GOAL OF THE EXERCISE —
One number is all that is asked for: the number of lines below that hold the string "models".

TASK DATA —
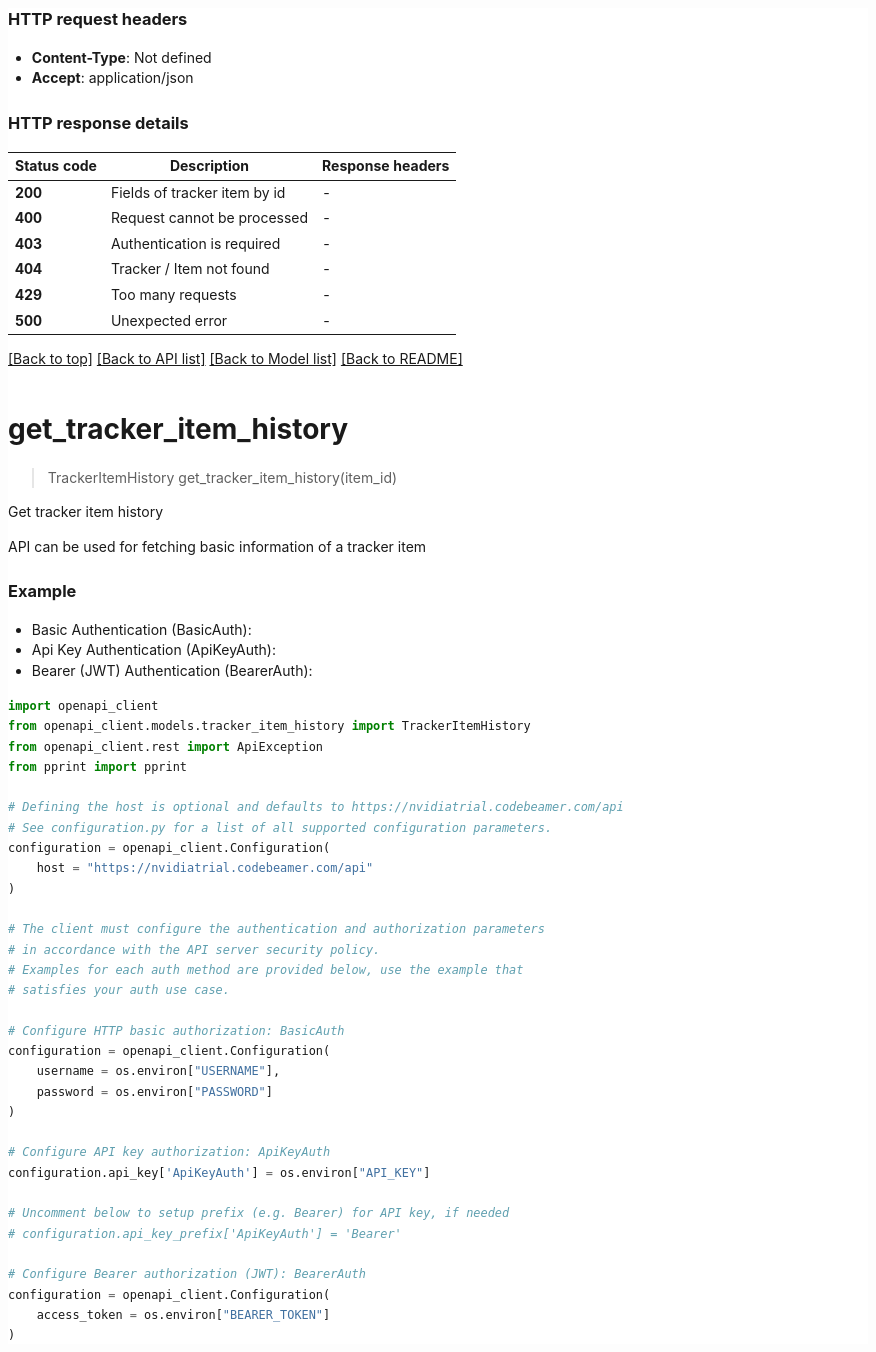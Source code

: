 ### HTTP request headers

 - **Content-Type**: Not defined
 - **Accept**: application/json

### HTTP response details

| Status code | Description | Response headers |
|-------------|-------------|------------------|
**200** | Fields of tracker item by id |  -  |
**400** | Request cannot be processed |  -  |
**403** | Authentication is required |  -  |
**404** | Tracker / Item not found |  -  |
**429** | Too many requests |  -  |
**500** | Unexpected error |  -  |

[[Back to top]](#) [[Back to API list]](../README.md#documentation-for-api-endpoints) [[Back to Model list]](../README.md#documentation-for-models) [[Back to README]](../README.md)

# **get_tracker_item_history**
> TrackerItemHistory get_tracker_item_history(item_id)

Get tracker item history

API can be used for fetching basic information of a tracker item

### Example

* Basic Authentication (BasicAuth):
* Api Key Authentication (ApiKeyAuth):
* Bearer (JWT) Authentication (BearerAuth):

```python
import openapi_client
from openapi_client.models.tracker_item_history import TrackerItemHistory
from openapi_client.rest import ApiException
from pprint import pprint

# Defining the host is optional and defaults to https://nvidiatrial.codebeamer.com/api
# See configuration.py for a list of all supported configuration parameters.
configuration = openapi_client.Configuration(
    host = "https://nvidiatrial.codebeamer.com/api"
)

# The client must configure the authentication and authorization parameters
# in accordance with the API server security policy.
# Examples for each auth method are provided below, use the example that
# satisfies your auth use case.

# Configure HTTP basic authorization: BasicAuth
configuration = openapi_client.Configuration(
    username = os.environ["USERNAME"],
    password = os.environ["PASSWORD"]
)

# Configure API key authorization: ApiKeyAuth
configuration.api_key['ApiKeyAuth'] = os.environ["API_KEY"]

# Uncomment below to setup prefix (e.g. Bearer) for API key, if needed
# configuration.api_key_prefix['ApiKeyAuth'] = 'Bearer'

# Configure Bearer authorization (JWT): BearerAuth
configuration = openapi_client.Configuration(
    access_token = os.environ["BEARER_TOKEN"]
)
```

* * *

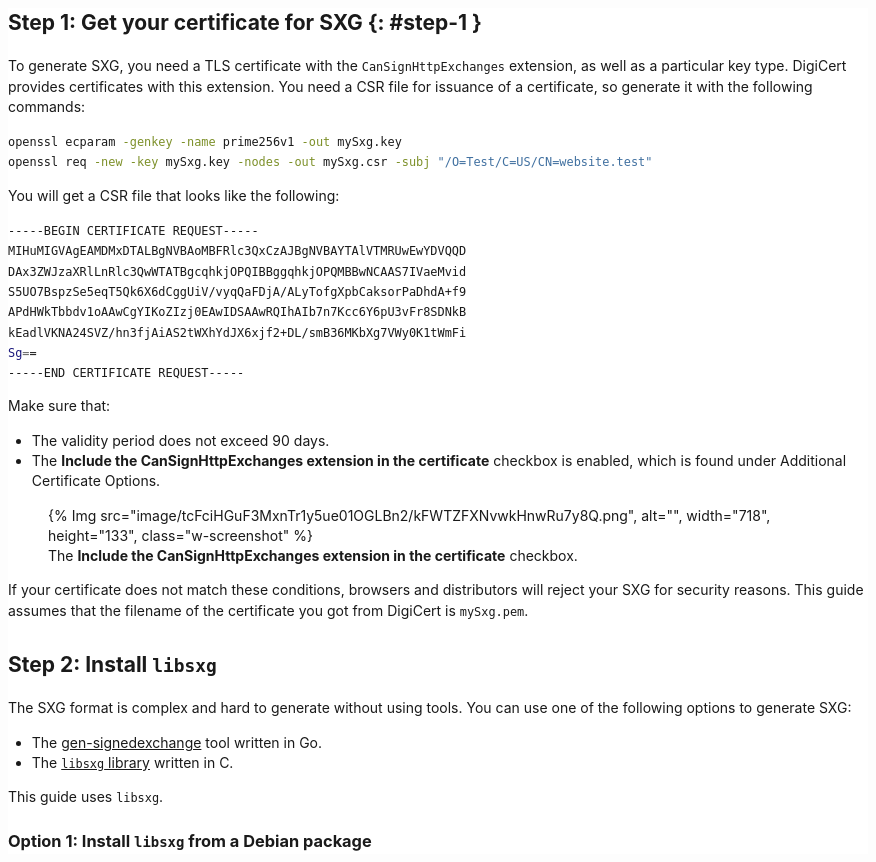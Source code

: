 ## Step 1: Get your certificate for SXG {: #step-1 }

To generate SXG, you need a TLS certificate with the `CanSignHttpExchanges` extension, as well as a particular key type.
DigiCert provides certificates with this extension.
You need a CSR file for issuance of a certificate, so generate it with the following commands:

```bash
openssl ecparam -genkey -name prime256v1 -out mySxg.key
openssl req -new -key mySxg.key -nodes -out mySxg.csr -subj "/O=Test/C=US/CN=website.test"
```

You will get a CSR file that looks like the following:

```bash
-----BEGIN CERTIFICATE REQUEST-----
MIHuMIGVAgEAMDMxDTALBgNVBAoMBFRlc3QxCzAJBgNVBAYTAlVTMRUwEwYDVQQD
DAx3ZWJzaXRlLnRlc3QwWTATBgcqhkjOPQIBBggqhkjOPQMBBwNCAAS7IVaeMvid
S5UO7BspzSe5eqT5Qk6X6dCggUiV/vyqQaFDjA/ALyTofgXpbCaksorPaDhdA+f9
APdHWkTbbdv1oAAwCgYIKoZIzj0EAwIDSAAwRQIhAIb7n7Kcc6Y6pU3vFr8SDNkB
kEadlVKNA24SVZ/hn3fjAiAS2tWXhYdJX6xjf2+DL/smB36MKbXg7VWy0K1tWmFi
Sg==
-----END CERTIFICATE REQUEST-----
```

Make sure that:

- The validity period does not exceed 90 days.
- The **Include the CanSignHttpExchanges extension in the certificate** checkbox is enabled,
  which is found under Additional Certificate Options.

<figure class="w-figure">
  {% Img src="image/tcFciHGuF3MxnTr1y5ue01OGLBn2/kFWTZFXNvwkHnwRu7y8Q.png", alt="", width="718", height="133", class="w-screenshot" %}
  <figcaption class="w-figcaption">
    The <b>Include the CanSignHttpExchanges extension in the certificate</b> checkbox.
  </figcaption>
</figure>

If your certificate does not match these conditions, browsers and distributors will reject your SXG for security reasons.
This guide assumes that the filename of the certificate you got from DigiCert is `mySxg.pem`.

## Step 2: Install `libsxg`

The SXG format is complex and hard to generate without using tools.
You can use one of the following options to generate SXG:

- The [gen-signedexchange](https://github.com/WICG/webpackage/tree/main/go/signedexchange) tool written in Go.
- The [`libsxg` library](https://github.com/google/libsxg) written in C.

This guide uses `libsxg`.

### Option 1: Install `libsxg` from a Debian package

--

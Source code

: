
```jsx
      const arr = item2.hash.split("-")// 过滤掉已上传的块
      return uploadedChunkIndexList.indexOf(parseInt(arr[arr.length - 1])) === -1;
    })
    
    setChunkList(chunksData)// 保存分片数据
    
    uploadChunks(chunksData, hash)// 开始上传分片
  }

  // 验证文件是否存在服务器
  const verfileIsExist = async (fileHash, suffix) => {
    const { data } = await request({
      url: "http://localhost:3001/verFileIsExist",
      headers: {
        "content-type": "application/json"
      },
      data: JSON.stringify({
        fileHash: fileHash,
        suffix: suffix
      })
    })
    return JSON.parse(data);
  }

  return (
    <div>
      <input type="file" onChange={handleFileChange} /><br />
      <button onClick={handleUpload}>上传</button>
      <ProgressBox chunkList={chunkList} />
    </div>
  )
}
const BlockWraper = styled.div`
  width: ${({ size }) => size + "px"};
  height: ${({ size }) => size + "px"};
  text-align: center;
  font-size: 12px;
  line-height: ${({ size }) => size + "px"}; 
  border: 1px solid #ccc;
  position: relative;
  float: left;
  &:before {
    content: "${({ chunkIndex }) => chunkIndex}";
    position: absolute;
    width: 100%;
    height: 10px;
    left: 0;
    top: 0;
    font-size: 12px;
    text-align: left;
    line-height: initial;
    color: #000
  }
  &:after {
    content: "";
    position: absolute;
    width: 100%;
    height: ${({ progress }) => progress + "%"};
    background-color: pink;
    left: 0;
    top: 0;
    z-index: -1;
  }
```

ANSWER BOX —
2